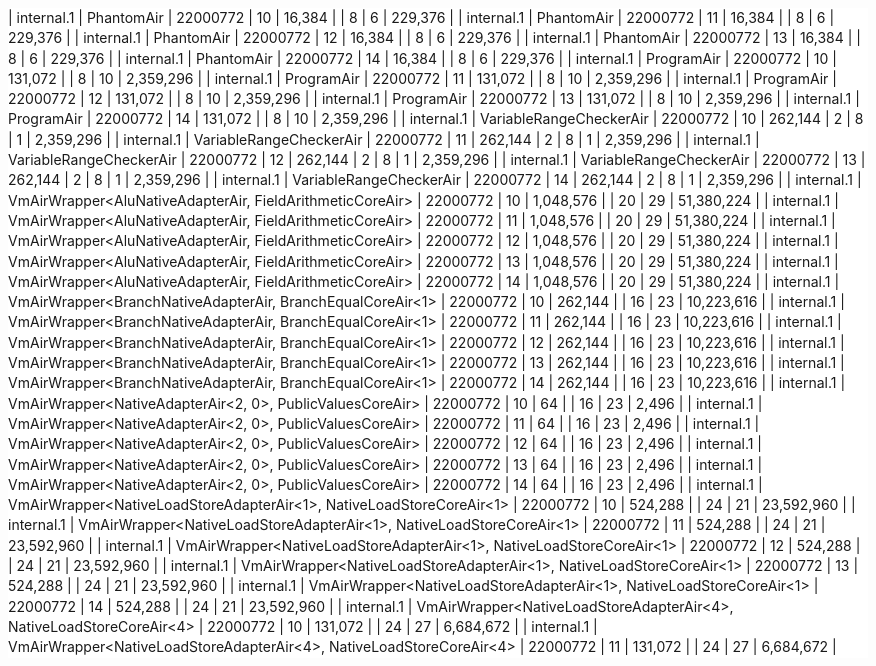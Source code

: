 | internal.1 | PhantomAir | 22000772 | 10 | 16,384 |  | 8 | 6 | 229,376 | 
| internal.1 | PhantomAir | 22000772 | 11 | 16,384 |  | 8 | 6 | 229,376 | 
| internal.1 | PhantomAir | 22000772 | 12 | 16,384 |  | 8 | 6 | 229,376 | 
| internal.1 | PhantomAir | 22000772 | 13 | 16,384 |  | 8 | 6 | 229,376 | 
| internal.1 | PhantomAir | 22000772 | 14 | 16,384 |  | 8 | 6 | 229,376 | 
| internal.1 | ProgramAir | 22000772 | 10 | 131,072 |  | 8 | 10 | 2,359,296 | 
| internal.1 | ProgramAir | 22000772 | 11 | 131,072 |  | 8 | 10 | 2,359,296 | 
| internal.1 | ProgramAir | 22000772 | 12 | 131,072 |  | 8 | 10 | 2,359,296 | 
| internal.1 | ProgramAir | 22000772 | 13 | 131,072 |  | 8 | 10 | 2,359,296 | 
| internal.1 | ProgramAir | 22000772 | 14 | 131,072 |  | 8 | 10 | 2,359,296 | 
| internal.1 | VariableRangeCheckerAir | 22000772 | 10 | 262,144 | 2 | 8 | 1 | 2,359,296 | 
| internal.1 | VariableRangeCheckerAir | 22000772 | 11 | 262,144 | 2 | 8 | 1 | 2,359,296 | 
| internal.1 | VariableRangeCheckerAir | 22000772 | 12 | 262,144 | 2 | 8 | 1 | 2,359,296 | 
| internal.1 | VariableRangeCheckerAir | 22000772 | 13 | 262,144 | 2 | 8 | 1 | 2,359,296 | 
| internal.1 | VariableRangeCheckerAir | 22000772 | 14 | 262,144 | 2 | 8 | 1 | 2,359,296 | 
| internal.1 | VmAirWrapper<AluNativeAdapterAir, FieldArithmeticCoreAir> | 22000772 | 10 | 1,048,576 |  | 20 | 29 | 51,380,224 | 
| internal.1 | VmAirWrapper<AluNativeAdapterAir, FieldArithmeticCoreAir> | 22000772 | 11 | 1,048,576 |  | 20 | 29 | 51,380,224 | 
| internal.1 | VmAirWrapper<AluNativeAdapterAir, FieldArithmeticCoreAir> | 22000772 | 12 | 1,048,576 |  | 20 | 29 | 51,380,224 | 
| internal.1 | VmAirWrapper<AluNativeAdapterAir, FieldArithmeticCoreAir> | 22000772 | 13 | 1,048,576 |  | 20 | 29 | 51,380,224 | 
| internal.1 | VmAirWrapper<AluNativeAdapterAir, FieldArithmeticCoreAir> | 22000772 | 14 | 1,048,576 |  | 20 | 29 | 51,380,224 | 
| internal.1 | VmAirWrapper<BranchNativeAdapterAir, BranchEqualCoreAir<1> | 22000772 | 10 | 262,144 |  | 16 | 23 | 10,223,616 | 
| internal.1 | VmAirWrapper<BranchNativeAdapterAir, BranchEqualCoreAir<1> | 22000772 | 11 | 262,144 |  | 16 | 23 | 10,223,616 | 
| internal.1 | VmAirWrapper<BranchNativeAdapterAir, BranchEqualCoreAir<1> | 22000772 | 12 | 262,144 |  | 16 | 23 | 10,223,616 | 
| internal.1 | VmAirWrapper<BranchNativeAdapterAir, BranchEqualCoreAir<1> | 22000772 | 13 | 262,144 |  | 16 | 23 | 10,223,616 | 
| internal.1 | VmAirWrapper<BranchNativeAdapterAir, BranchEqualCoreAir<1> | 22000772 | 14 | 262,144 |  | 16 | 23 | 10,223,616 | 
| internal.1 | VmAirWrapper<NativeAdapterAir<2, 0>, PublicValuesCoreAir> | 22000772 | 10 | 64 |  | 16 | 23 | 2,496 | 
| internal.1 | VmAirWrapper<NativeAdapterAir<2, 0>, PublicValuesCoreAir> | 22000772 | 11 | 64 |  | 16 | 23 | 2,496 | 
| internal.1 | VmAirWrapper<NativeAdapterAir<2, 0>, PublicValuesCoreAir> | 22000772 | 12 | 64 |  | 16 | 23 | 2,496 | 
| internal.1 | VmAirWrapper<NativeAdapterAir<2, 0>, PublicValuesCoreAir> | 22000772 | 13 | 64 |  | 16 | 23 | 2,496 | 
| internal.1 | VmAirWrapper<NativeAdapterAir<2, 0>, PublicValuesCoreAir> | 22000772 | 14 | 64 |  | 16 | 23 | 2,496 | 
| internal.1 | VmAirWrapper<NativeLoadStoreAdapterAir<1>, NativeLoadStoreCoreAir<1> | 22000772 | 10 | 524,288 |  | 24 | 21 | 23,592,960 | 
| internal.1 | VmAirWrapper<NativeLoadStoreAdapterAir<1>, NativeLoadStoreCoreAir<1> | 22000772 | 11 | 524,288 |  | 24 | 21 | 23,592,960 | 
| internal.1 | VmAirWrapper<NativeLoadStoreAdapterAir<1>, NativeLoadStoreCoreAir<1> | 22000772 | 12 | 524,288 |  | 24 | 21 | 23,592,960 | 
| internal.1 | VmAirWrapper<NativeLoadStoreAdapterAir<1>, NativeLoadStoreCoreAir<1> | 22000772 | 13 | 524,288 |  | 24 | 21 | 23,592,960 | 
| internal.1 | VmAirWrapper<NativeLoadStoreAdapterAir<1>, NativeLoadStoreCoreAir<1> | 22000772 | 14 | 524,288 |  | 24 | 21 | 23,592,960 | 
| internal.1 | VmAirWrapper<NativeLoadStoreAdapterAir<4>, NativeLoadStoreCoreAir<4> | 22000772 | 10 | 131,072 |  | 24 | 27 | 6,684,672 | 
| internal.1 | VmAirWrapper<NativeLoadStoreAdapterAir<4>, NativeLoadStoreCoreAir<4> | 22000772 | 11 | 131,072 |  | 24 | 27 | 6,684,672 |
┄┄┄┄┄┄
- YOUR TASK
Output every record verbatim, excluding any picture it contains.

- OUTPUT OF THE EXERCISE
Source code

: | internal.1 | PhantomAir | 22000772 | 10 | 16,384 |  | 8 | 6 | 229,376 | 
| internal.1 | PhantomAir | 22000772 | 11 | 16,384 |  | 8 | 6 | 229,376 | 
| internal.1 | PhantomAir | 22000772 | 12 | 16,384 |  | 8 | 6 | 229,376 | 
| internal.1 | PhantomAir | 22000772 | 13 | 16,384 |  | 8 | 6 | 229,376 | 
| internal.1 | PhantomAir | 22000772 | 14 | 16,384 |  | 8 | 6 | 229,376 | 
| internal.1 | ProgramAir | 22000772 | 10 | 131,072 |  | 8 | 10 | 2,359,296 | 
| internal.1 | ProgramAir | 22000772 | 11 | 131,072 |  | 8 | 10 | 2,359,296 | 
| internal.1 | ProgramAir | 22000772 | 12 | 131,072 |  | 8 | 10 | 2,359,296 | 
| internal.1 | ProgramAir | 22000772 | 13 | 131,072 |  | 8 | 10 | 2,359,296 | 
| internal.1 | ProgramAir | 22000772 | 14 | 131,072 |  | 8 | 10 | 2,359,296 | 
| internal.1 | VariableRangeCheckerAir | 22000772 | 10 | 262,144 | 2 | 8 | 1 | 2,359,296 | 
| internal.1 | VariableRangeCheckerAir | 22000772 | 11 | 262,144 | 2 | 8 | 1 | 2,359,296 | 
| internal.1 | VariableRangeCheckerAir | 22000772 | 12 | 262,144 | 2 | 8 | 1 | 2,359,296 | 
| internal.1 | VariableRangeCheckerAir | 22000772 | 13 | 262,144 | 2 | 8 | 1 | 2,359,296 | 
| internal.1 | VariableRangeCheckerAir | 22000772 | 14 | 262,144 | 2 | 8 | 1 | 2,359,296 | 
| internal.1 | VmAirWrapper<AluNativeAdapterAir, FieldArithmeticCoreAir> | 22000772 | 10 | 1,048,576 |  | 20 | 29 | 51,380,224 | 
| internal.1 | VmAirWrapper<AluNativeAdapterAir, FieldArithmeticCoreAir> | 22000772 | 11 | 1,048,576 |  | 20 | 29 | 51,380,224 | 
| internal.1 | VmAirWrapper<AluNativeAdapterAir, FieldArithmeticCoreAir> | 22000772 | 12 | 1,048,576 |  | 20 | 29 | 51,380,224 | 
| internal.1 | VmAirWrapper<AluNativeAdapterAir, FieldArithmeticCoreAir> | 22000772 | 13 | 1,048,576 |  | 20 | 29 | 51,380,224 | 
| internal.1 | VmAirWrapper<AluNativeAdapterAir, FieldArithmeticCoreAir> | 22000772 | 14 | 1,048,576 |  | 20 | 29 | 51,380,224 | 
| internal.1 | VmAirWrapper<BranchNativeAdapterAir, BranchEqualCoreAir<1> | 22000772 | 10 | 262,144 |  | 16 | 23 | 10,223,616 | 
| internal.1 | VmAirWrapper<BranchNativeAdapterAir, BranchEqualCoreAir<1> | 22000772 | 11 | 262,144 |  | 16 | 23 | 10,223,616 | 
| internal.1 | VmAirWrapper<BranchNativeAdapterAir, BranchEqualCoreAir<1> | 22000772 | 12 | 262,144 |  | 16 | 23 | 10,223,616 | 
| internal.1 | VmAirWrapper<BranchNativeAdapterAir, BranchEqualCoreAir<1> | 22000772 | 13 | 262,144 |  | 16 | 23 | 10,223,616 | 
| internal.1 | VmAirWrapper<BranchNativeAdapterAir, BranchEqualCoreAir<1> | 22000772 | 14 | 262,144 |  | 16 | 23 | 10,223,616 | 
| internal.1 | VmAirWrapper<NativeAdapterAir<2, 0>, PublicValuesCoreAir> | 22000772 | 10 | 64 |  | 16 | 23 | 2,496 | 
| internal.1 | VmAirWrapper<NativeAdapterAir<2, 0>, PublicValuesCoreAir> | 22000772 | 11 | 64 |  | 16 | 23 | 2,496 | 
| internal.1 | VmAirWrapper<NativeAdapterAir<2, 0>, PublicValuesCoreAir> | 22000772 | 12 | 64 |  | 16 | 23 | 2,496 | 
| internal.1 | VmAirWrapper<NativeAdapterAir<2, 0>, PublicValuesCoreAir> | 22000772 | 13 | 64 |  | 16 | 23 | 2,496 | 
| internal.1 | VmAirWrapper<NativeAdapterAir<2, 0>, PublicValuesCoreAir> | 22000772 | 14 | 64 |  | 16 | 23 | 2,496 | 
| internal.1 | VmAirWrapper<NativeLoadStoreAdapterAir<1>, NativeLoadStoreCoreAir<1> | 22000772 | 10 | 524,288 |  | 24 | 21 | 23,592,960 | 
| internal.1 | VmAirWrapper<NativeLoadStoreAdapterAir<1>, NativeLoadStoreCoreAir<1> | 22000772 | 11 | 524,288 |  | 24 | 21 | 23,592,960 | 
| internal.1 | VmAirWrapper<NativeLoadStoreAdapterAir<1>, NativeLoadStoreCoreAir<1> | 22000772 | 12 | 524,288 |  | 24 | 21 | 23,592,960 | 
| internal.1 | VmAirWrapper<NativeLoadStoreAdapterAir<1>, NativeLoadStoreCoreAir<1> | 22000772 | 13 | 524,288 |  | 24 | 21 | 23,592,960 | 
| internal.1 | VmAirWrapper<NativeLoadStoreAdapterAir<1>, NativeLoadStoreCoreAir<1> | 22000772 | 14 | 524,288 |  | 24 | 21 | 23,592,960 | 
| internal.1 | VmAirWrapper<NativeLoadStoreAdapterAir<4>, NativeLoadStoreCoreAir<4> | 22000772 | 10 | 131,072 |  | 24 | 27 | 6,684,672 | 
| internal.1 | VmAirWrapper<NativeLoadStoreAdapterAir<4>, NativeLoadStoreCoreAir<4> | 22000772 | 11 | 131,072 |  | 24 | 27 | 6,684,672 |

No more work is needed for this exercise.